**DIRECTIONS FOR THIS TASK**
Wherever "want" occurs in the entries, copy the line that holds it.

Stored data entries:

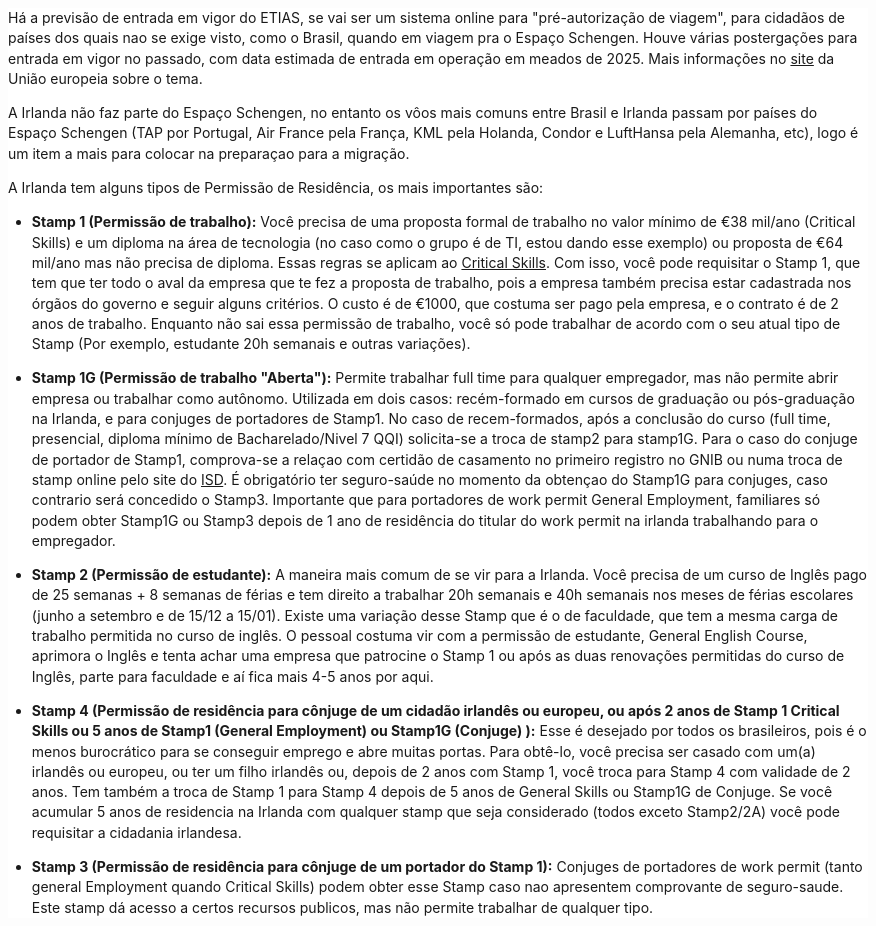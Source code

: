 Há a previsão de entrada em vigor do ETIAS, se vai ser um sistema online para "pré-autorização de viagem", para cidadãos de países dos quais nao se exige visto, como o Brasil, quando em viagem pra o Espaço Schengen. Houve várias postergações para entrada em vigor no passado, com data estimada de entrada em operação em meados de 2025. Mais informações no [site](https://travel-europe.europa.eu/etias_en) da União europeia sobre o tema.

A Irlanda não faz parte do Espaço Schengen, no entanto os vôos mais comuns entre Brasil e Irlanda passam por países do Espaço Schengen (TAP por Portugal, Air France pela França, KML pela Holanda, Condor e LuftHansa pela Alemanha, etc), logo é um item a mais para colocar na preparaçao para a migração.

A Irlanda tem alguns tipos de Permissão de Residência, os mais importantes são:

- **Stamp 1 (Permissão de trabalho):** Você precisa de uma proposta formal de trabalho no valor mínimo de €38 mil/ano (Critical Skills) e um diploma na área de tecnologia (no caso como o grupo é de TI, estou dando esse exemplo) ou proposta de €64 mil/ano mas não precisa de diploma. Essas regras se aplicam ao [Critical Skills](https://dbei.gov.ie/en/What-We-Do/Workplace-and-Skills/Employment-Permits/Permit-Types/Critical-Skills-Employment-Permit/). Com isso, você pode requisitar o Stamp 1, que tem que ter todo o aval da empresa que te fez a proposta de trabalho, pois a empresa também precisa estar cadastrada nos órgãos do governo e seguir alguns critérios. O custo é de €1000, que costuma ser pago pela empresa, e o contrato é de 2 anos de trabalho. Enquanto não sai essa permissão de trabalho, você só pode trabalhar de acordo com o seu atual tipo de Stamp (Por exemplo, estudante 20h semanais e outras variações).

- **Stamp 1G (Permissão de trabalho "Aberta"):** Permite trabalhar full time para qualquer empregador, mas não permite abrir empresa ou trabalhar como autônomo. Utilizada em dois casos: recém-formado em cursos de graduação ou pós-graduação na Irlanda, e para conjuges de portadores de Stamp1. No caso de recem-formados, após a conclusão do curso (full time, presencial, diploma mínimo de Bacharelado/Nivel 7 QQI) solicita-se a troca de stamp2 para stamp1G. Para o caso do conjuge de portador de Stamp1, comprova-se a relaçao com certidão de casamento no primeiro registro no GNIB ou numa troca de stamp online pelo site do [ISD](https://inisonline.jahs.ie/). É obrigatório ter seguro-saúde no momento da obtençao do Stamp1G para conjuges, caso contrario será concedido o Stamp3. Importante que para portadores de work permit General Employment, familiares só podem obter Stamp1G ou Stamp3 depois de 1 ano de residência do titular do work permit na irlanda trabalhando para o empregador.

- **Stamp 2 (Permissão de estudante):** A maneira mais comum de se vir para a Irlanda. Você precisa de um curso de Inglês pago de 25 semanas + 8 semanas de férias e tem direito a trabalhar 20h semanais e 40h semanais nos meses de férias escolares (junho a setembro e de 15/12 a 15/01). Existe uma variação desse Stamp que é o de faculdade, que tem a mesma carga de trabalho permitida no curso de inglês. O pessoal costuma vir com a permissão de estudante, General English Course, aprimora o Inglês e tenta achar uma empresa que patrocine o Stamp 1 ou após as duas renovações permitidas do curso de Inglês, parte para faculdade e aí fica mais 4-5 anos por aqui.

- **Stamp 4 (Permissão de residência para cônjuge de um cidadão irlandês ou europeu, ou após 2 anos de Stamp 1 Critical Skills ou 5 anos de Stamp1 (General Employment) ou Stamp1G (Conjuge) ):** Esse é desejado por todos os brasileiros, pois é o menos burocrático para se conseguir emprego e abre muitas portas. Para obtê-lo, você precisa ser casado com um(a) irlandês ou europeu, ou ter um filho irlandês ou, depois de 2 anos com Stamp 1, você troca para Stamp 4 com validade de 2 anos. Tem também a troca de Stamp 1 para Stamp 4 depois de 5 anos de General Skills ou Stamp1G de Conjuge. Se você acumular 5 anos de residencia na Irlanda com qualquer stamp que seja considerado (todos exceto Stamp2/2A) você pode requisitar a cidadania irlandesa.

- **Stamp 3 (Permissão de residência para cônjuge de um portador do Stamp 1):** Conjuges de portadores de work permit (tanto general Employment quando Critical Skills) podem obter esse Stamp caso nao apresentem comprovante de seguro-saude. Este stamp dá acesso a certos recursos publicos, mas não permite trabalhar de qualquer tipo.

==

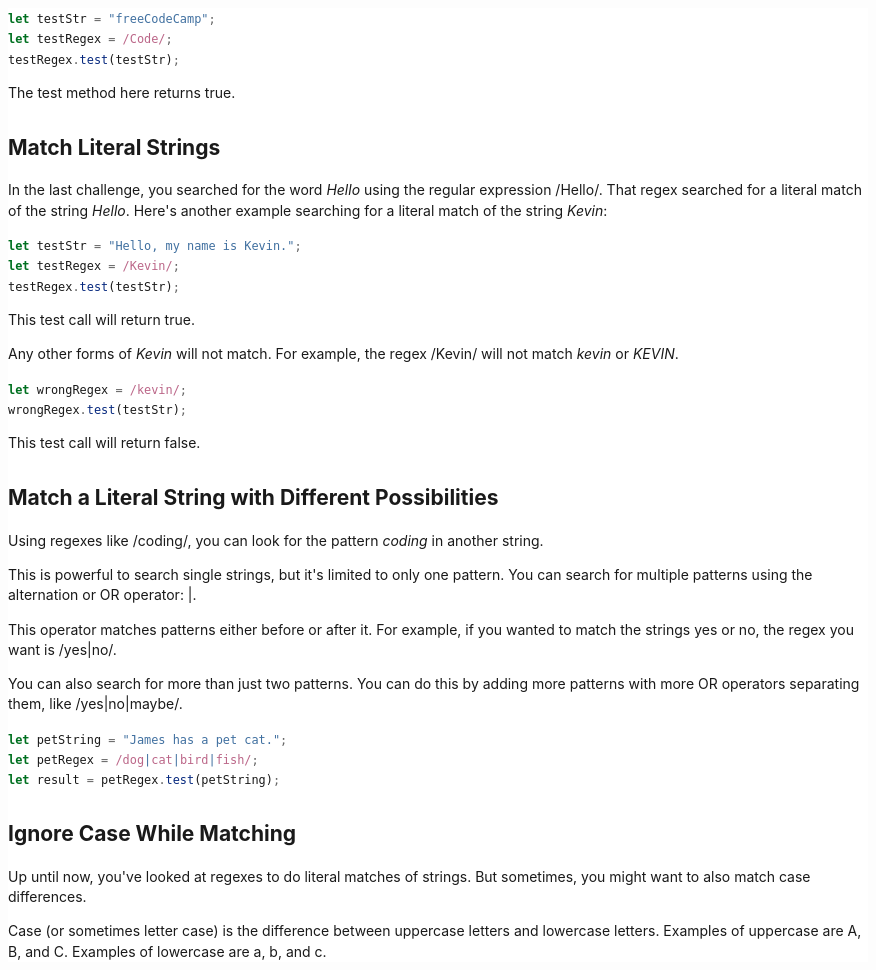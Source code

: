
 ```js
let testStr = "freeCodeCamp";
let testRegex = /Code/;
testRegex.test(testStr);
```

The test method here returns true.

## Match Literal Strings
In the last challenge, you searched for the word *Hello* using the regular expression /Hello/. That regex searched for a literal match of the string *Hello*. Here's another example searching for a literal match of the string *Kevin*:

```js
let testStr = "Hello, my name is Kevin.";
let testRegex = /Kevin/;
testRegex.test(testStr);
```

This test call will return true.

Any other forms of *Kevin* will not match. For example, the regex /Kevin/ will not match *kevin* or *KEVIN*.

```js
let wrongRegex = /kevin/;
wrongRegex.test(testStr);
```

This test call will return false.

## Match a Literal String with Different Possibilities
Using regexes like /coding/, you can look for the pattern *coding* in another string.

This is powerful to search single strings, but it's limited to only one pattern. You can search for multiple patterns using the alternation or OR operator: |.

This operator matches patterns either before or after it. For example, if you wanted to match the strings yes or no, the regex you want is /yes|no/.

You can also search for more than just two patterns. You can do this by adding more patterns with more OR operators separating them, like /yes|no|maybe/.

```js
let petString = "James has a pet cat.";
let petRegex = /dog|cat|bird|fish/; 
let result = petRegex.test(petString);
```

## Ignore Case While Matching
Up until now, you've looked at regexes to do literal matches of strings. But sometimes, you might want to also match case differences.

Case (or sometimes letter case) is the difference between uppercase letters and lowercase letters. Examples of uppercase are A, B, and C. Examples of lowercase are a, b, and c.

**EXERCISE RESPONSE**
This operator matches patterns either before or after it. For example, if you wanted to match the strings yes or no, the regex you want is /yes|no/.
Up until now, you've looked at regexes to do literal matches of strings. But sometimes, you might want to also match case differences.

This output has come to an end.